[EXERCISE MATERIAL — start]

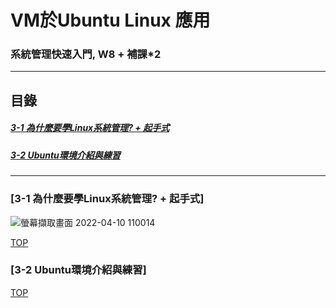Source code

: # VM於Ubuntu Linux 應用
### 系統管理快速入門, W8 + 補課*2
<a name="000"/>

---
## 目錄
##### [3-1 為什麼要學Linux系統管理? + 起手式](#001)
##### [3-2 Ubuntu環境介紹與練習](#002)
---

<a name="001"/>

### [3-1 為什麼要學Linux系統管理? + 起手式]
![螢幕擷取畫面 2022-04-10 110014](https://user-images.githubusercontent.com/89327055/162599392-c9556c0d-ad8f-4bab-ad73-d3ff56831f6d.png)




[TOP](#000)

<a name="002"/>

### [3-2 Ubuntu環境介紹與練習]






[TOP](#000)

[EXERCISE MATERIAL — finish]

YOUR OBJECTIVE –
Could every line above be set down exactly, with the pictures omitted?

SOLVED PROBLEM –
Source code

: # VM於Ubuntu Linux 應用
### 系統管理快速入門, W8 + 補課*2
<a name="000"/>

---
## 目錄
##### [3-1 為什麼要學Linux系統管理? + 起手式](#001)
##### [3-2 Ubuntu環境介紹與練習](#002)
---

<a name="001"/>

### [3-1 為什麼要學Linux系統管理? + 起手式]
![螢幕擷取畫面 2022-04-10 110014](https://user-images.githubusercontent.com/89327055/162599392-c9556c0d-ad8f-4bab-ad73-d3ff56831f6d.png)




[TOP](#000)

<a name="002"/>

### [3-2 Ubuntu環境介紹與練習]






[TOP](#000)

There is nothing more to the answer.